──────── Exercise input ────────

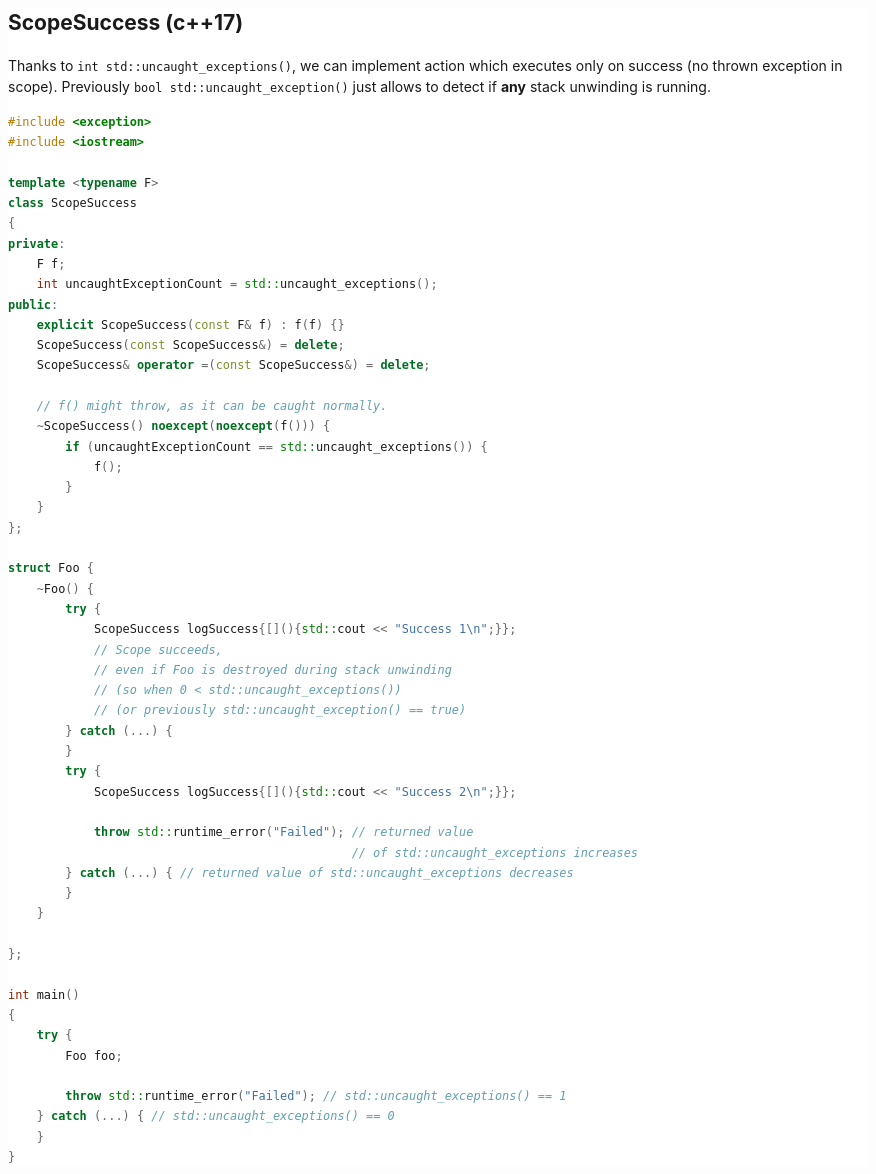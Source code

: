 

## ScopeSuccess (c++17)


Thanks to `int std::uncaught_exceptions()`, we can implement action which executes only on success (no thrown exception in scope).
Previously `bool std::uncaught_exception()` just allows to detect if **any** stack unwinding is running.

```cpp
#include <exception>
#include <iostream>

template <typename F>
class ScopeSuccess
{
private:
    F f;
    int uncaughtExceptionCount = std::uncaught_exceptions();
public:
    explicit ScopeSuccess(const F& f) : f(f) {}
    ScopeSuccess(const ScopeSuccess&) = delete;
    ScopeSuccess& operator =(const ScopeSuccess&) = delete;

    // f() might throw, as it can be caught normally.
    ~ScopeSuccess() noexcept(noexcept(f())) {
        if (uncaughtExceptionCount == std::uncaught_exceptions()) {
            f();
        }
    }
};

struct Foo {
    ~Foo() {
        try {
            ScopeSuccess logSuccess{[](){std::cout << "Success 1\n";}};
            // Scope succeeds,
            // even if Foo is destroyed during stack unwinding
            // (so when 0 < std::uncaught_exceptions())
            // (or previously std::uncaught_exception() == true)
        } catch (...) {
        }
        try {
            ScopeSuccess logSuccess{[](){std::cout << "Success 2\n";}};

            throw std::runtime_error("Failed"); // returned value
                                                // of std::uncaught_exceptions increases
        } catch (...) { // returned value of std::uncaught_exceptions decreases
        }
    }

};

int main()
{
    try {
        Foo foo;

        throw std::runtime_error("Failed"); // std::uncaught_exceptions() == 1
    } catch (...) { // std::uncaught_exceptions() == 0
    }
}

```
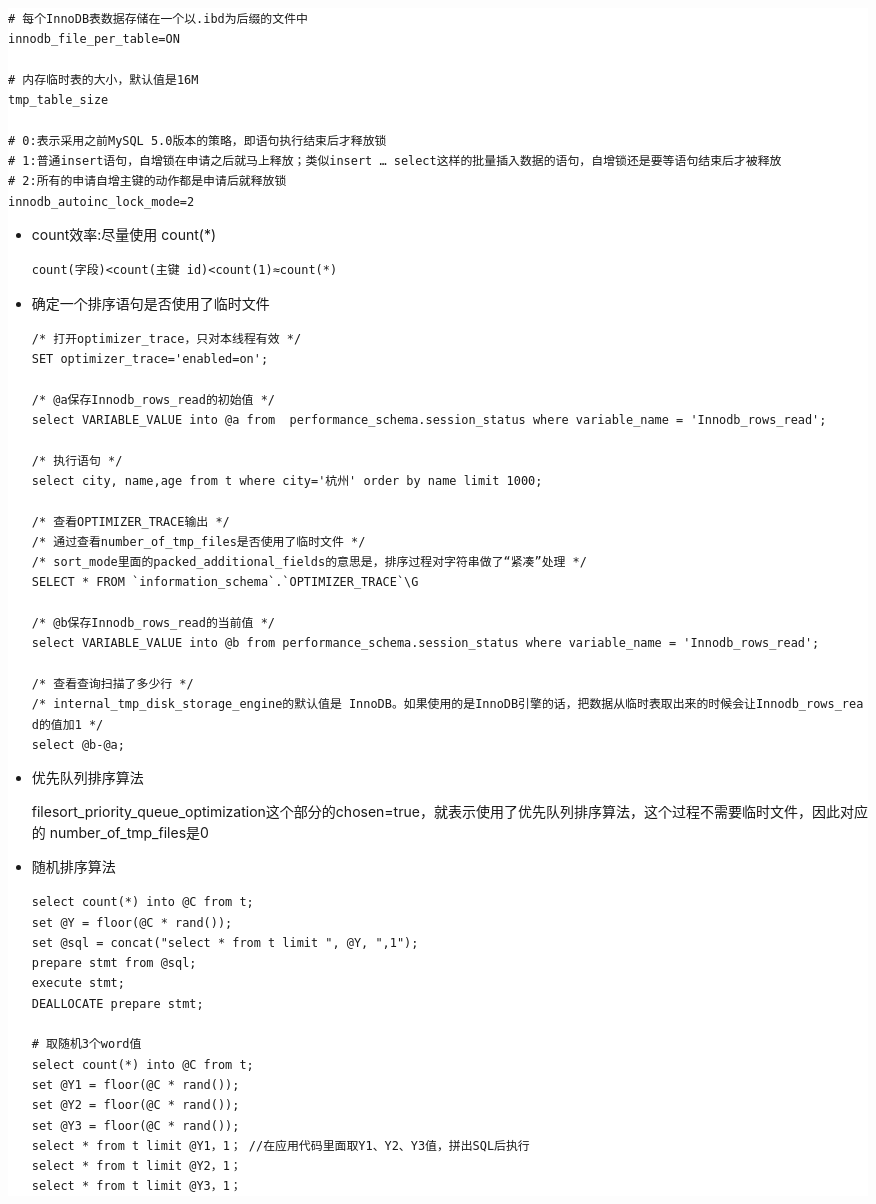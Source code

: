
   ```mysql
  # 每个InnoDB表数据存储在一个以.ibd为后缀的文件中
  innodb_file_per_table=ON
  
  # 内存临时表的大小，默认值是16M
  tmp_table_size
  
  # 0:表示采用之前MySQL 5.0版本的策略，即语句执行结束后才释放锁
  # 1:普通insert语句，自增锁在申请之后就马上释放；类似insert … select这样的批量插入数据的语句，自增锁还是要等语句结束后才被释放
  # 2:所有的申请自增主键的动作都是申请后就释放锁
  innodb_autoinc_lock_mode=2
  ```

* count效率:尽量使用 count(*)

  `count(字段)<count(主键 id)<count(1)≈count(*)`

* 确定一个排序语句是否使用了临时文件

  ```mysql
  /* 打开optimizer_trace，只对本线程有效 */
  SET optimizer_trace='enabled=on'; 
  
  /* @a保存Innodb_rows_read的初始值 */
  select VARIABLE_VALUE into @a from  performance_schema.session_status where variable_name = 'Innodb_rows_read';
  
  /* 执行语句 */
  select city, name,age from t where city='杭州' order by name limit 1000; 
  
  /* 查看OPTIMIZER_TRACE输出 */
  /* 通过查看number_of_tmp_files是否使用了临时文件 */
  /* sort_mode里面的packed_additional_fields的意思是，排序过程对字符串做了“紧凑”处理 */
  SELECT * FROM `information_schema`.`OPTIMIZER_TRACE`\G
  
  /* @b保存Innodb_rows_read的当前值 */
  select VARIABLE_VALUE into @b from performance_schema.session_status where variable_name = 'Innodb_rows_read';
  
  /* 查看查询扫描了多少行 */
  /* internal_tmp_disk_storage_engine的默认值是 InnoDB。如果使用的是InnoDB引擎的话，把数据从临时表取出来的时候会让Innodb_rows_read的值加1 */
  select @b-@a;
  ```

* 优先队列排序算法

  filesort_priority_queue_optimization这个部分的chosen=true，就表示使用了优先队列排序算法，这个过程不需要临时文件，因此对应的 number_of_tmp_files是0

* 随机排序算法

  ```mysql
  select count(*) into @C from t;
  set @Y = floor(@C * rand());
  set @sql = concat("select * from t limit ", @Y, ",1");
  prepare stmt from @sql;
  execute stmt;
  DEALLOCATE prepare stmt;
  
  # 取随机3个word值
  select count(*) into @C from t;
  set @Y1 = floor(@C * rand());
  set @Y2 = floor(@C * rand());
  set @Y3 = floor(@C * rand());
  select * from t limit @Y1，1； //在应用代码里面取Y1、Y2、Y3值，拼出SQL后执行
  select * from t limit @Y2，1；
  select * from t limit @Y3，1；
  ```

────────

What you need to do = Pictures don't belong in the copy. Restate all the entries exactly.

Response below =
Source code

: 

## ScopeSuccess (c++17)


Thanks to `int std::uncaught_exceptions()`, we can implement action which executes only on success (no thrown exception in scope).
Previously `bool std::uncaught_exception()` just allows to detect if **any** stack unwinding is running.

```cpp
#include <exception>
#include <iostream>

template <typename F>
class ScopeSuccess
{
private:
    F f;
    int uncaughtExceptionCount = std::uncaught_exceptions();
public:
    explicit ScopeSuccess(const F& f) : f(f) {}
    ScopeSuccess(const ScopeSuccess&) = delete;
    ScopeSuccess& operator =(const ScopeSuccess&) = delete;

    // f() might throw, as it can be caught normally.
    ~ScopeSuccess() noexcept(noexcept(f())) {
        if (uncaughtExceptionCount == std::uncaught_exceptions()) {
            f();
        }
    }
};

struct Foo {
    ~Foo() {
        try {
            ScopeSuccess logSuccess{[](){std::cout << "Success 1\n";}};
            // Scope succeeds,
            // even if Foo is destroyed during stack unwinding
            // (so when 0 < std::uncaught_exceptions())
            // (or previously std::uncaught_exception() == true)
        } catch (...) {
        }
        try {
            ScopeSuccess logSuccess{[](){std::cout << "Success 2\n";}};

            throw std::runtime_error("Failed"); // returned value
                                                // of std::uncaught_exceptions increases
        } catch (...) { // returned value of std::uncaught_exceptions decreases
        }
    }

};

int main()
{
    try {
        Foo foo;

        throw std::runtime_error("Failed"); // std::uncaught_exceptions() == 1
    } catch (...) { // std::uncaught_exceptions() == 0
    }
}

```
Source code

:
   ```mysql
  # 每个InnoDB表数据存储在一个以.ibd为后缀的文件中
  innodb_file_per_table=ON
  
  # 内存临时表的大小，默认值是16M
  tmp_table_size
  
  # 0:表示采用之前MySQL 5.0版本的策略，即语句执行结束后才释放锁
  # 1:普通insert语句，自增锁在申请之后就马上释放；类似insert … select这样的批量插入数据的语句，自增锁还是要等语句结束后才被释放
  # 2:所有的申请自增主键的动作都是申请后就释放锁
  innodb_autoinc_lock_mode=2
  ```

* count效率:尽量使用 count(*)

  `count(字段)<count(主键 id)<count(1)≈count(*)`

* 确定一个排序语句是否使用了临时文件

  ```mysql
  /* 打开optimizer_trace，只对本线程有效 */
  SET optimizer_trace='enabled=on'; 
  
  /* @a保存Innodb_rows_read的初始值 */
  select VARIABLE_VALUE into @a from  performance_schema.session_status where variable_name = 'Innodb_rows_read';
  
  /* 执行语句 */
  select city, name,age from t where city='杭州' order by name limit 1000; 
  
  /* 查看OPTIMIZER_TRACE输出 */
  /* 通过查看number_of_tmp_files是否使用了临时文件 */
  /* sort_mode里面的packed_additional_fields的意思是，排序过程对字符串做了“紧凑”处理 */
  SELECT * FROM `information_schema`.`OPTIMIZER_TRACE`\G
  
  /* @b保存Innodb_rows_read的当前值 */
  select VARIABLE_VALUE into @b from performance_schema.session_status where variable_name = 'Innodb_rows_read';
  
  /* 查看查询扫描了多少行 */
  /* internal_tmp_disk_storage_engine的默认值是 InnoDB。如果使用的是InnoDB引擎的话，把数据从临时表取出来的时候会让Innodb_rows_read的值加1 */
  select @b-@a;
  ```

* 优先队列排序算法

  filesort_priority_queue_optimization这个部分的chosen=true，就表示使用了优先队列排序算法，这个过程不需要临时文件，因此对应的 number_of_tmp_files是0

* 随机排序算法

  ```mysql
  select count(*) into @C from t;
  set @Y = floor(@C * rand());
  set @sql = concat("select * from t limit ", @Y, ",1");
  prepare stmt from @sql;
  execute stmt;
  DEALLOCATE prepare stmt;
  
  # 取随机3个word值
  select count(*) into @C from t;
  set @Y1 = floor(@C * rand());
  set @Y2 = floor(@C * rand());
  set @Y3 = floor(@C * rand());
  select * from t limit @Y1，1； //在应用代码里面取Y1、Y2、Y3值，拼出SQL后执行
  select * from t limit @Y2，1；
  select * from t limit @Y3，1；
  ```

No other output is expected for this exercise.